Today in DCC Workstation

3D
Graphics Cards for DCC
Intro,
Why Accelerate?, What
to Look For, PCI vs. AGP
Entry-Level,
Low-Cost, High-Speed 3D Acceleration: Sub $300 Cards
Mid-Range,
High-Speed 3D Acceleration: Sub $1000 Cards
High-End, Maximum
3D Acceleration: Cards Over $1,000
HP
VISUALIZE-fx2+, -fx4+, and -fx6+, Intense3D
Wildcat 4000, Intense3D Wildcat
4105, Intense3D Wildcat 4110,
3Dlabs Oxygen GVX210, 3Dlabs
Oxygen GMX2000, ELSA GLoria
XXL, Evans & Sutherland Tornado
3000
Evans
& Sutherland Tornado 3000
The
E&S Tornado 3000 subsystem is Evans & Sutherland's most powerful 3D graphics
board product to date. It provides professional high-end performance,
especially for texturing in visualization/simulation, digital content
creation and CAD applications, and features Evans & Sutherland REALimage
3000, and Mitsubishi 3DRAM technology.
This technology delivers up to 5 million primitives per second, and sustained
pixel fill rates of 100 Megapixels per second for both bi-linear and tri-linear
textured polygons, at maximum 3D screen resolutions, with integrated 2D
and 3D graphics engines.
Each Tornado 3000 comes with a 30 MB 3DRAM frame buffer enabling true
color, high resolution with dual screens. The board also includes 32 MB
of dedicated CDRAM texture memory. Leading-edge functionality includes
support for dual monitors with one card (1280x1024 at true color each
monitor), the ability to view 3D objects in stereo using stereo glasses,
and resolution support of up to 1920x1200 for 16:9 aspect ratio monitors.
The Tornado 3000 is a full length card, which, because of high power consumption,
requires the attachment of an additional small card in a free PCI slot.

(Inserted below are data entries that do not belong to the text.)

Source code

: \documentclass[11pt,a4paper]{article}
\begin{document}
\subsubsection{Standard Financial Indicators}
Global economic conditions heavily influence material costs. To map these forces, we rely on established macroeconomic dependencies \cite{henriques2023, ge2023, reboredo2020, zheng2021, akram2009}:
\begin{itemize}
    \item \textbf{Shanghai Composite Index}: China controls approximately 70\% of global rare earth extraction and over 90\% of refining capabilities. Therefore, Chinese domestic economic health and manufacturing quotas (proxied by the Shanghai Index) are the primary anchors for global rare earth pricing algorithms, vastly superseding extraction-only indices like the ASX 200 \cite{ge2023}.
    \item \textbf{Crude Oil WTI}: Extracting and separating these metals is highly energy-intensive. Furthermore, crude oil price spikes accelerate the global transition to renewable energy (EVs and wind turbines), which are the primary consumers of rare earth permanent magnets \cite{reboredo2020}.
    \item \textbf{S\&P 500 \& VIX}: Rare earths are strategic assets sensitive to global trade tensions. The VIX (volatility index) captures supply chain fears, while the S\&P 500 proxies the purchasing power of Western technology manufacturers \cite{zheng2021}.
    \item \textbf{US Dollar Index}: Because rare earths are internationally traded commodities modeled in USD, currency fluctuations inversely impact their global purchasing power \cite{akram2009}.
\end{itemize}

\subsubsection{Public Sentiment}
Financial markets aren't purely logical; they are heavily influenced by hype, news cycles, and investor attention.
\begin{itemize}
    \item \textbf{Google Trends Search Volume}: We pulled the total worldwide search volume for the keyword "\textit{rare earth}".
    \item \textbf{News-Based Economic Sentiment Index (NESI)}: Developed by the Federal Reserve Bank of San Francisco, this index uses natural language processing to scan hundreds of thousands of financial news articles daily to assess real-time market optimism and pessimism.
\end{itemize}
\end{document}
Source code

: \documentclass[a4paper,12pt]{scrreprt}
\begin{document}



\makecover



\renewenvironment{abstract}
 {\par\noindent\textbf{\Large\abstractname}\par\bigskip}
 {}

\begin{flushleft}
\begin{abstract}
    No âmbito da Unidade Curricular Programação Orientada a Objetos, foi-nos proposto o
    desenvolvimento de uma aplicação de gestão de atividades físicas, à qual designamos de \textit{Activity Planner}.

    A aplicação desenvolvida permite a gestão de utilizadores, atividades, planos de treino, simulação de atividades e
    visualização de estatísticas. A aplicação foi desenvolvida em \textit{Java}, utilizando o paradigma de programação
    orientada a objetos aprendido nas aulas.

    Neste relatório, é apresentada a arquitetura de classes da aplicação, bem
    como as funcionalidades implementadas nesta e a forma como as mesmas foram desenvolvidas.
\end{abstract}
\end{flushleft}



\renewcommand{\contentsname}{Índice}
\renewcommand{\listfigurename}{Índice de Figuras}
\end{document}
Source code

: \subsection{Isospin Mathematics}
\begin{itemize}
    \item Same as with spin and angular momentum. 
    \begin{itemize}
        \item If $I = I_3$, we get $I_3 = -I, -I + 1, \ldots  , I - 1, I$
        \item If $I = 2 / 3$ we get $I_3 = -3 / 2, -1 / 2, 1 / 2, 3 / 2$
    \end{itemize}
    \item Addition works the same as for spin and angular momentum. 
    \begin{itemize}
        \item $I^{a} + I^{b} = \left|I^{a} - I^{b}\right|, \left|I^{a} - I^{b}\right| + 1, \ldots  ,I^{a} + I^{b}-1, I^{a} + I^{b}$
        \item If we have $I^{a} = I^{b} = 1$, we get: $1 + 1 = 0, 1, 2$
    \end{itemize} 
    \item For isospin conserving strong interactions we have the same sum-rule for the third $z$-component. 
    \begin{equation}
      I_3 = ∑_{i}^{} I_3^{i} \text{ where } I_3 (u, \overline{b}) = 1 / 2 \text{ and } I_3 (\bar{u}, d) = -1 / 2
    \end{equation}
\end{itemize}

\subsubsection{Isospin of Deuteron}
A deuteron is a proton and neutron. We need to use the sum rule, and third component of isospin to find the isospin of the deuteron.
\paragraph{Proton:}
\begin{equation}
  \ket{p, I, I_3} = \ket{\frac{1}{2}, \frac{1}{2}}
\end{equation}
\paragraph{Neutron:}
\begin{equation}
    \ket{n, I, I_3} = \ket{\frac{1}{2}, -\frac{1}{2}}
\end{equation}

The E&S Tornado 3000 is Pentium III ready and incorporates E&S's newest
DYNAMICgeometry software architecture for full exploitation of Intel Pentium
III processors with Streaming SIMD Extensions. Hardware accelerated per-pixel/linear
and exponential fading allows atmospheric effects which enhances realism
with simulation applications for effects such as fog, smoke, and clouds.
Other OpenGL graphics features include: Phong Lighting, Gouraud shading;
alpha blending for transparency; high-quality antialiasing; texture bilinear,
trilinear filtering, perspective correction, and full-speed tri-linear
MIP-mapping; specular lighting of textured surfaces; scissoring; stippling;
subpixel positioning (4-bit fraction); overlay & stencil planes; and per-pixel
depth cueing. Specific support for 3D Studio MAX dual-planes extension
enables use of off-screen memory which allows users to manipulate rapidly
one object in a scene without the need to update the entire scene, dramatically
increasing performance for 3D Studio MAX.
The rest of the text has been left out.